When applying point spreads, you see the gaps draw a lot closer in almost every area. Actual game outcomes are difficult to predict as the spread tightens up. If we could accurately predict them, we wouldn’t be here right now. We’d be sticking it to Sam Rothstein. The same logic applies here as it does to the above table, a profile three back on a team favored on average outperforms that of a profile one back on a team not expected to succeed. For example, on a weekly level, you may play Darren Sproles over Bernard Pierce given the lines for that current game. You don’t even have to play the game of choosing players that cost similar draft capital, you can incorporate this into playing arbitrage throughout the draft as well.


Game script and flow are hard to predict, so it’s normally just avoided. But there are probability patterns we can exploit. Backs on poor teams can definitely still be useful, so you don’t need to set out and avoid them in your drafts. But you can see the impact of what being on a successful team weekly or seasonal can do for the position on a game to game basis.

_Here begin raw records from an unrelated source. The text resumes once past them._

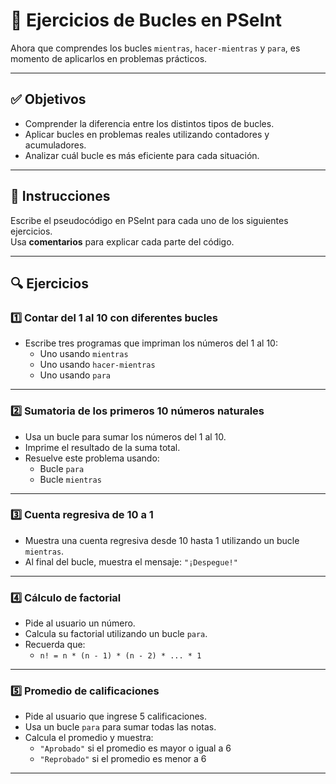 # 🔁 Ejercicios de Bucles en PSeInt

Ahora que comprendes los bucles `mientras`, `hacer-mientras` y `para`, es momento de aplicarlos en problemas prácticos.

---

## ✅ Objetivos

- Comprender la diferencia entre los distintos tipos de bucles.  
- Aplicar bucles en problemas reales utilizando contadores y acumuladores.  
- Analizar cuál bucle es más eficiente para cada situación.  

---

## 📌 Instrucciones

Escribe el pseudocódigo en PSeInt para cada uno de los siguientes ejercicios.  
Usa **comentarios** para explicar cada parte del código.

---

## 🔍 Ejercicios

### 1️⃣ Contar del 1 al 10 con diferentes bucles

- Escribe tres programas que impriman los números del 1 al 10:  
  - Uno usando `mientras`  
  - Uno usando `hacer-mientras`  
  - Uno usando `para`

---

### 2️⃣ Sumatoria de los primeros 10 números naturales

- Usa un bucle para sumar los números del 1 al 10.  
- Imprime el resultado de la suma total.  
- Resuelve este problema usando:
  - Bucle `para`  
  - Bucle `mientras`

---

### 3️⃣ Cuenta regresiva de 10 a 1

- Muestra una cuenta regresiva desde 10 hasta 1 utilizando un bucle `mientras`.  
- Al final del bucle, muestra el mensaje: `"¡Despegue!"`

---

### 4️⃣ Cálculo de factorial

- Pide al usuario un número.  
- Calcula su factorial utilizando un bucle `para`.  
- Recuerda que:  
  - `n! = n * (n - 1) * (n - 2) * ... * 1`

---

### 5️⃣ Promedio de calificaciones

- Pide al usuario que ingrese 5 calificaciones.  
- Usa un bucle `para` para sumar todas las notas.  
- Calcula el promedio y muestra:
  - `"Aprobado"` si el promedio es mayor o igual a 6  
  - `"Reprobado"` si el promedio es menor a 6  

---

The individual results used for the samples taken are more scattershot than the quarterback results, which remained very linear across the board no matter who the player. Since I never like to leave you empty handed on seeing what went into the tables, here are two heat maps with the running back performances in wins and losses as the margin of victory and defeat fluctuates. The way you would read it is that these are the totals against the players’ average per game output. So in wins, Adrian Peterson averages three more points above his career average and follow that down the line. The same holds true for lower graph, just with losses. The number under each green and red column is the total number of games that make up that sample, so take that into account.





  1. I prefer to use “off script” instead of “garbage time.”  (back)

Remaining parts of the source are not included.